# Notebook 01: Data loading & memory optimization

## WHhy does this step matter ?

### The Problem

The Instacart dataset contains **32+ million order-product pairs**. Loading this data with default pandas data types (int64, float64) consumes approximately **1.5GB of RAM**. This creates several problems:

1. **Team collaboration and github compliance**: Not all team members have powerful machines github only allows 100MB max per file
2. **Processing speed**: The larger the datasets are, the slower are the operations

### The Solution

**We optimize memory through data type conversion** without losing any information. This is achieved by:
- Converting `int64` → `int32/int16/int8` based on actual value ranges
- Converting `float64` → `float32` for decimal values
- Converting `object` → `category` for text columns with few unique values


In [8]:
### Step 1: Import Required Libraries

import pandas as pd
import numpy as np
import os
import json
from datetime import datetime
import warnings

pd.set_option('display.max_columns', 20)
pd.set_option('display.width', 1000)

print("="*70)
print("NOTEBOOK 01: DATA LOADING & MEMORY OPTIMIZATION")
print("="*70)
print(f"Execution started: {datetime.now().strftime('%Y-%m-%d %H:%M:%S')}")

NOTEBOOK 01: DATA LOADING & MEMORY OPTIMIZATION
Execution started: 2026-02-20 13:35:22


**Why these libraries?**
- pandas: Data manipulation and analysis
-numpy: Numerical operations
-os: File path operations
-json: Saving metadata for PDF report
-datetime: Timestamps for documentation

In [9]:
DATA_DIR = '../data'
OUTPUT_DIR = '../data/processed'

os.makedirs(OUTPUT_DIR, exist_ok=True)

print(f"Data directory: {DATA_DIR}")
print(f"Output directory: {OUTPUT_DIR}")

Data directory: ../data
Output directory: ../data/processed


We separate paths to keeps raw data separate from processed one and enable reproducibility

In [25]:
print("\n[1/3] Loading data...")

orders = pd.read_csv(f'{DATA_DIR}/orders.csv')
print(f"   orders: {len(orders):,} rows")

orders_prior = pd.read_csv(f'{DATA_DIR}/order_products__prior.csv')
print(f"   orders_prior: {len(orders_prior):,} rows")

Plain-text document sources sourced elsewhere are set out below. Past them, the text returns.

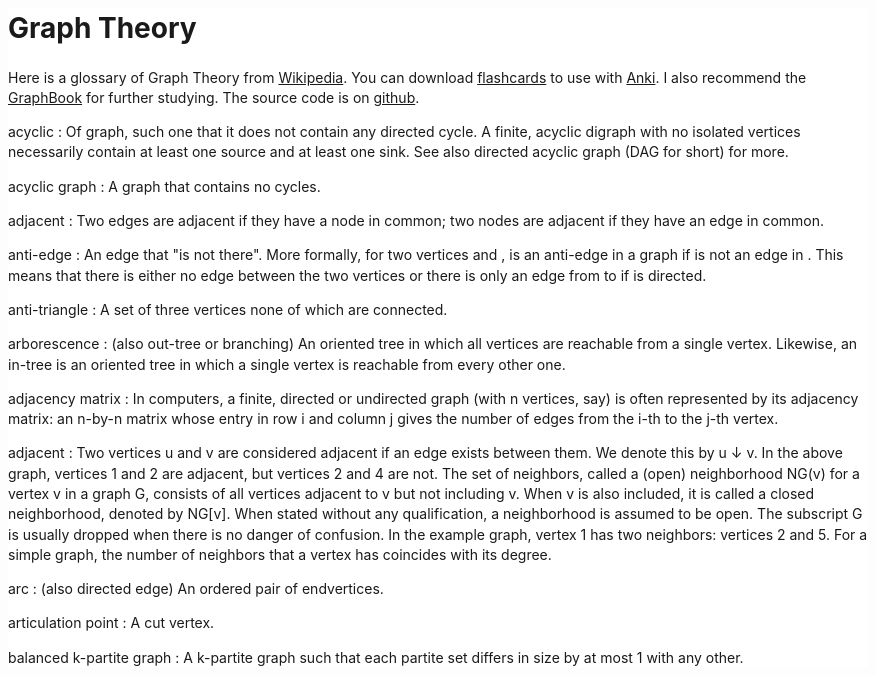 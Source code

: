 
# Graph Theory

Here is a glossary of Graph Theory from [Wikipedia](http://en.wiktionary.org/wiki/Appendix:Glossary_of_graph_theory). You can download [flashcards](graph-theory-flashcards.csv) to use with [Anki](http://ankisrs.net/). I also recommend the [GraphBook](https://code.google.com/p/graphbook/) for further studying. The source code is on [github](https://github.com/knomaton/kmdoc-kb).

acyclic
: Of graph, such one that it does not contain any directed cycle. A finite, acyclic digraph with no isolated vertices necessarily contain at least one source and at least one sink. See also directed acyclic graph (DAG for short) for more.

acyclic graph
: A graph that contains no cycles.

adjacent
: Two edges are adjacent if they have a node in common; two nodes are adjacent if they have an edge in common.

anti-edge
: An edge that "is not there". More formally, for two vertices  and ,  is an anti-edge in a graph  if  is not an edge in . This means that there is either no edge between the two vertices or there is only an edge  from  to  if  is directed.

anti-triangle
: A set of three vertices none of which are connected.

arborescence
: (also out-tree or branching) An oriented tree in which all vertices are reachable from a single vertex. Likewise, an in-tree is an oriented tree in which a single vertex is reachable from every other one.

adjacency matrix
: In computers, a finite, directed or undirected graph (with n vertices, say) is often represented by its adjacency matrix: an n-by-n matrix whose entry in row i and column j gives the number of edges from the i-th to the j-th vertex.

adjacent
: Two vertices u and v are considered adjacent if an edge exists between them. We denote this by u ↓ v. In the above graph, vertices 1 and 2 are adjacent, but vertices 2 and 4 are not. The set of neighbors, called a (open) neighborhood NG(v) for a vertex v in a graph G, consists of all vertices adjacent to v but not including v. When v is also included, it is called a closed neighborhood, denoted by NG[v]. When stated without any qualification, a neighborhood is assumed to be open. The subscript G is usually dropped when there is no danger of confusion. In the example graph, vertex 1 has two neighbors: vertices 2 and 5. For a simple graph, the number of neighbors that a vertex has coincides with its degree.

arc
: (also directed edge) An ordered pair of endvertices.

articulation point
: A cut vertex.

balanced k-partite graph
: A k-partite graph such that each partite set differs in size by at most 1 with any other.
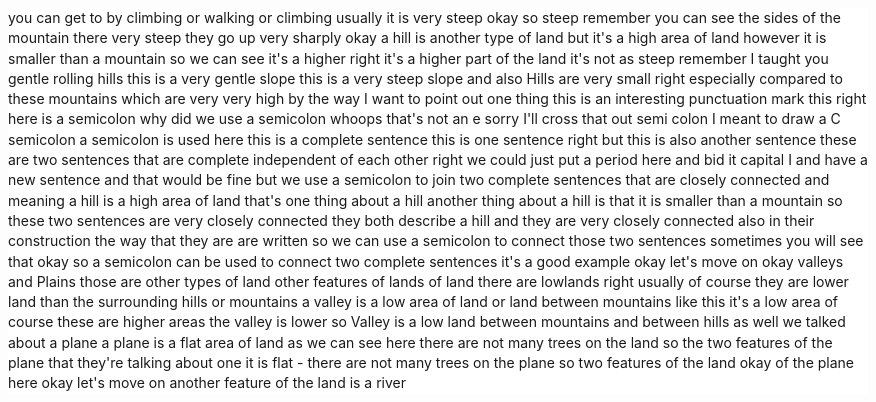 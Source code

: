 you can get to by climbing or walking or
climbing usually it is very steep okay
so steep remember you can see the sides
of the mountain there very steep they go
up very sharply okay a hill is another
type of land but it's a high area of
land however it is smaller than a
mountain so we can see it's a higher
right it's a higher part of the land
it's not as steep remember I taught you
gentle rolling hills this is a very
gentle slope this is a very steep slope
and also Hills are very small right
especially compared to these mountains
which are very very high by the way I
want to point out one thing this is an
interesting punctuation mark this right
here is a semicolon why did we use a
semicolon whoops that's not an e sorry
I'll cross that out
semi colon I meant to draw a C semicolon
a semicolon is used here this is a
complete sentence this is one sentence
right but this is also another sentence
these are two sentences that are
complete independent of each other right
we could just put a period here and bid
it capital I and have a new sentence and
that would be fine but we use a
semicolon to join two complete sentences
that are closely connected and meaning a
hill is a high area of land that's one
thing about a hill
another thing about a hill is that it is
smaller than a mountain so these two
sentences are very closely connected
they both describe a hill and they are
very closely connected also in their
construction the way that they are are
written so we can use a semicolon to
connect those two sentences sometimes
you will see that okay so a semicolon
can be used to connect two complete
sentences it's a good example okay let's
move on okay
valleys and Plains those are other types
of land other features of lands of land
there are lowlands right usually of
course they are lower land than the
surrounding hills or mountains a valley
is a low area of land or
land between mountains like this it's a
low area of course these are higher
areas the valley is lower so Valley is a
low land between mountains and between
hills as well we talked about a plane a
plane is a flat area of land as we can
see here there are not many trees on the
land so the two features of the plane
that they're talking about one it is
flat - there are not many trees on the
plane so two features of the land okay
of the plane here okay let's move on
another feature of the land is a river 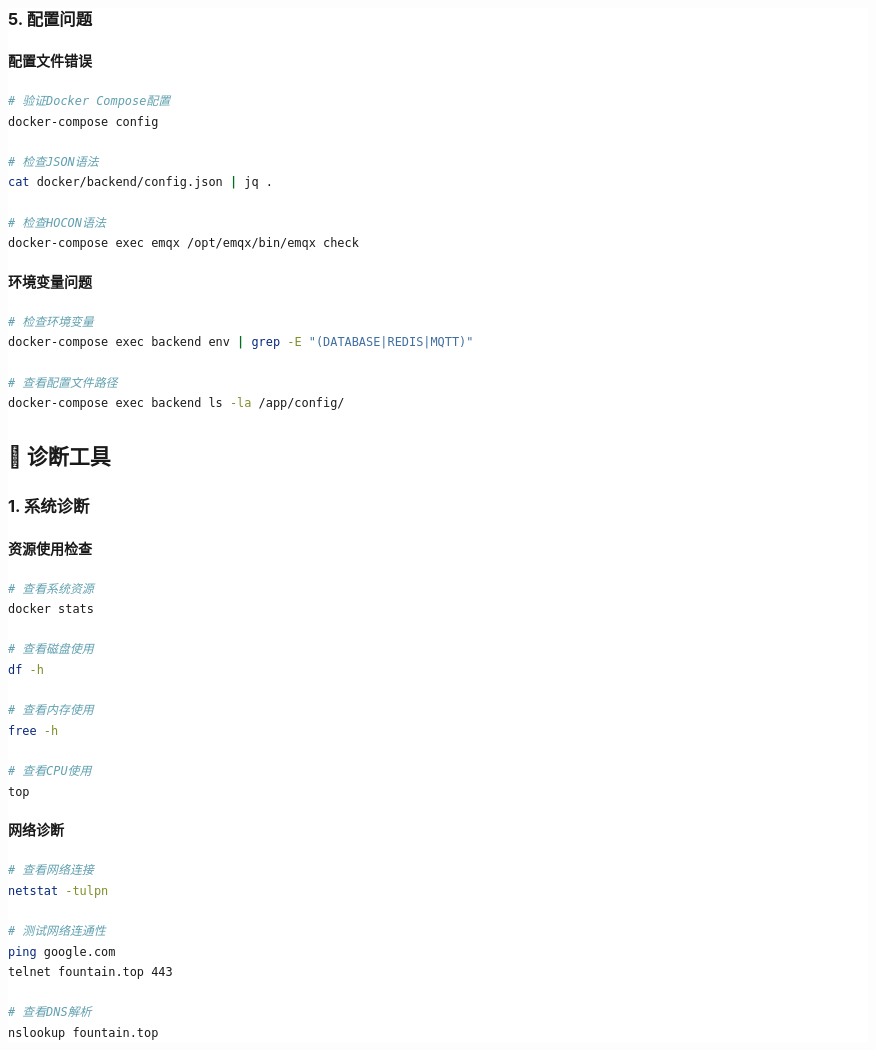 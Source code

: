### 5. 配置问题

#### 配置文件错误
```bash
# 验证Docker Compose配置
docker-compose config

# 检查JSON语法
cat docker/backend/config.json | jq .

# 检查HOCON语法
docker-compose exec emqx /opt/emqx/bin/emqx check
```

#### 环境变量问题
```bash
# 检查环境变量
docker-compose exec backend env | grep -E "(DATABASE|REDIS|MQTT)"

# 查看配置文件路径
docker-compose exec backend ls -la /app/config/
```

## 🔧 诊断工具

### 1. 系统诊断

#### 资源使用检查
```bash
# 查看系统资源
docker stats

# 查看磁盘使用
df -h

# 查看内存使用
free -h

# 查看CPU使用
top
```

#### 网络诊断
```bash
# 查看网络连接
netstat -tulpn

# 测试网络连通性
ping google.com
telnet fountain.top 443

# 查看DNS解析
nslookup fountain.top
```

products = pd.read_csv(f'{DATA_DIR}/products.csv')
print(f"   products: {len(products):,} rows")

products_priced = pd.read_csv(f'{DATA_DIR}/product_with_price(in).csv')
print(f"   products priced: {len(products_priced):,} rows")

aisles = pd.read_csv(f'{DATA_DIR}/aisles.csv')
print(f"   aisles: {len(aisles)} rows (134 aisles)")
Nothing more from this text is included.